Data for this exercise section start

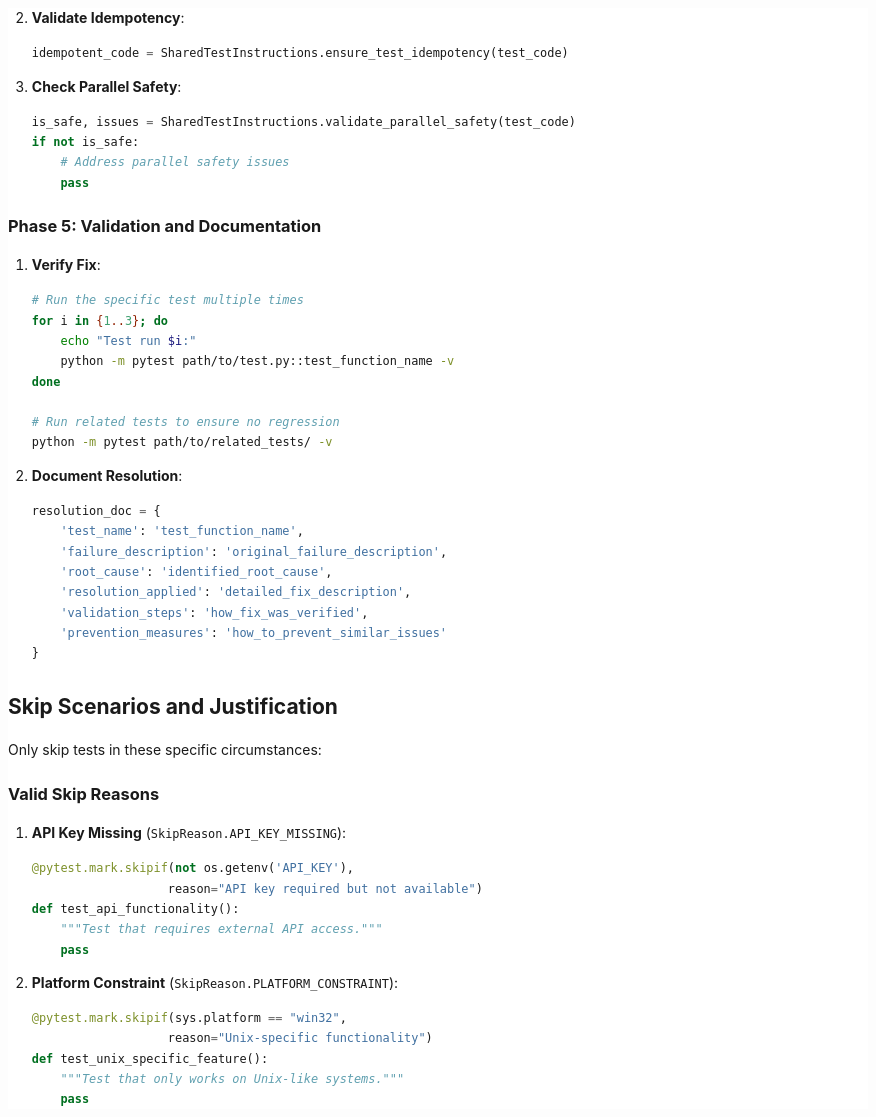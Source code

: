 2. **Validate Idempotency**:
   ```python
   idempotent_code = SharedTestInstructions.ensure_test_idempotency(test_code)
   ```

3. **Check Parallel Safety**:
   ```python
   is_safe, issues = SharedTestInstructions.validate_parallel_safety(test_code)
   if not is_safe:
       # Address parallel safety issues
       pass
   ```

### Phase 5: Validation and Documentation

1. **Verify Fix**:
   ```bash
   # Run the specific test multiple times
   for i in {1..3}; do
       echo "Test run $i:"
       python -m pytest path/to/test.py::test_function_name -v
   done

   # Run related tests to ensure no regression
   python -m pytest path/to/related_tests/ -v
   ```

2. **Document Resolution**:
   ```python
   resolution_doc = {
       'test_name': 'test_function_name',
       'failure_description': 'original_failure_description',
       'root_cause': 'identified_root_cause',
       'resolution_applied': 'detailed_fix_description',
       'validation_steps': 'how_fix_was_verified',
       'prevention_measures': 'how_to_prevent_similar_issues'
   }
   ```

## Skip Scenarios and Justification

Only skip tests in these specific circumstances:

### Valid Skip Reasons

1. **API Key Missing** (`SkipReason.API_KEY_MISSING`):
   ```python
   @pytest.mark.skipif(not os.getenv('API_KEY'),
                      reason="API key required but not available")
   def test_api_functionality():
       """Test that requires external API access."""
       pass
   ```

2. **Platform Constraint** (`SkipReason.PLATFORM_CONSTRAINT`):
   ```python
   @pytest.mark.skipif(sys.platform == "win32",
                      reason="Unix-specific functionality")
   def test_unix_specific_feature():
       """Test that only works on Unix-like systems."""
       pass
   ```
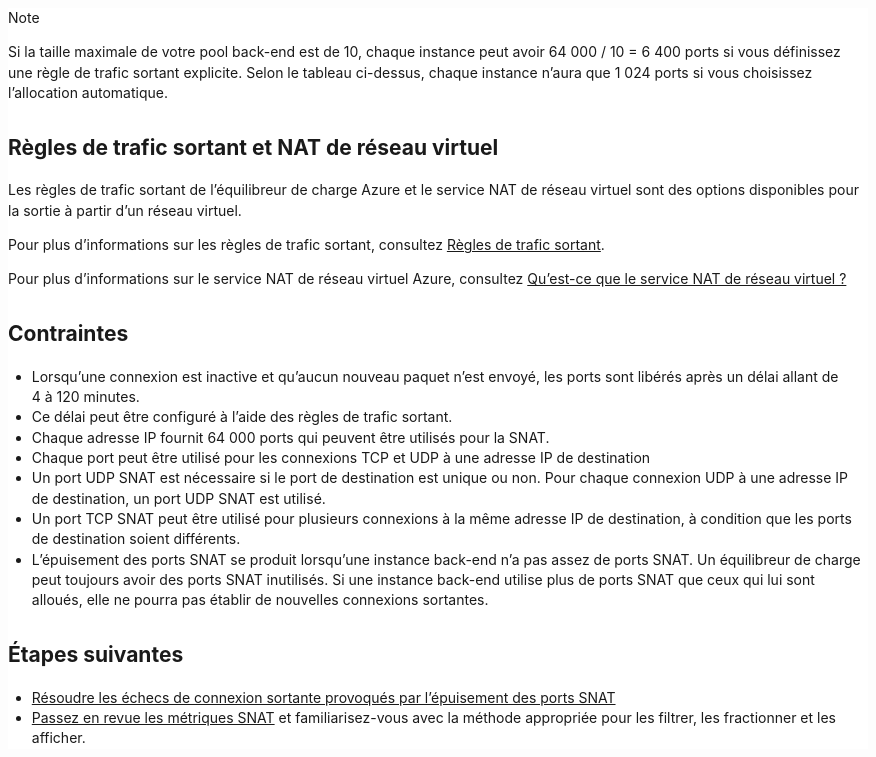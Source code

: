 >[!NOTE]
> Si la taille maximale de votre pool back-end est de 10, chaque instance peut avoir 64 000 / 10 = 6 400 ports si vous définissez une règle de trafic sortant explicite. Selon le tableau ci-dessus, chaque instance n’aura que 1 024 ports si vous choisissez l’allocation automatique.

## <a name="outbound-rules-and-virtual-network-nat"></a><a name="outboundrules"></a> Règles de trafic sortant et NAT de réseau virtuel

Les règles de trafic sortant de l’équilibreur de charge Azure et le service NAT de réseau virtuel sont des options disponibles pour la sortie à partir d’un réseau virtuel.

Pour plus d’informations sur les règles de trafic sortant, consultez [Règles de trafic sortant](outbound-rules.md).

Pour plus d’informations sur le service NAT de réseau virtuel Azure, consultez [Qu’est-ce que le service NAT de réseau virtuel ?](../virtual-network/nat-overview.md)

## <a name="constraints"></a>Contraintes

*   Lorsqu’une connexion est inactive et qu’aucun nouveau paquet n’est envoyé, les ports sont libérés après un délai allant de 4 à 120 minutes.
  * Ce délai peut être configuré à l’aide des règles de trafic sortant.
*   Chaque adresse IP fournit 64 000 ports qui peuvent être utilisés pour la SNAT.
*   Chaque port peut être utilisé pour les connexions TCP et UDP à une adresse IP de destination
  * Un port UDP SNAT est nécessaire si le port de destination est unique ou non. Pour chaque connexion UDP à une adresse IP de destination, un port UDP SNAT est utilisé.
  * Un port TCP SNAT peut être utilisé pour plusieurs connexions à la même adresse IP de destination, à condition que les ports de destination soient différents.
*   L’épuisement des ports SNAT se produit lorsqu’une instance back-end n’a pas assez de ports SNAT. Un équilibreur de charge peut toujours avoir des ports SNAT inutilisés. Si une instance back-end utilise plus de ports SNAT que ceux qui lui sont alloués, elle ne pourra pas établir de nouvelles connexions sortantes.

## <a name="next-steps"></a>Étapes suivantes

*   [Résoudre les échecs de connexion sortante provoqués par l’épuisement des ports SNAT](./troubleshoot-outbound-connection.md)
*   [Passez en revue les métriques SNAT](./load-balancer-standard-diagnostics.md#how-do-i-check-my-snat-port-usage-and-allocation) et familiarisez-vous avec la méthode appropriée pour les filtrer, les fractionner et les afficher.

Data for this exercise section end

**Description of the task**
What is the number of lines in the entries above that hold the string "avoir"? Please state that number alone.

**Task result**
2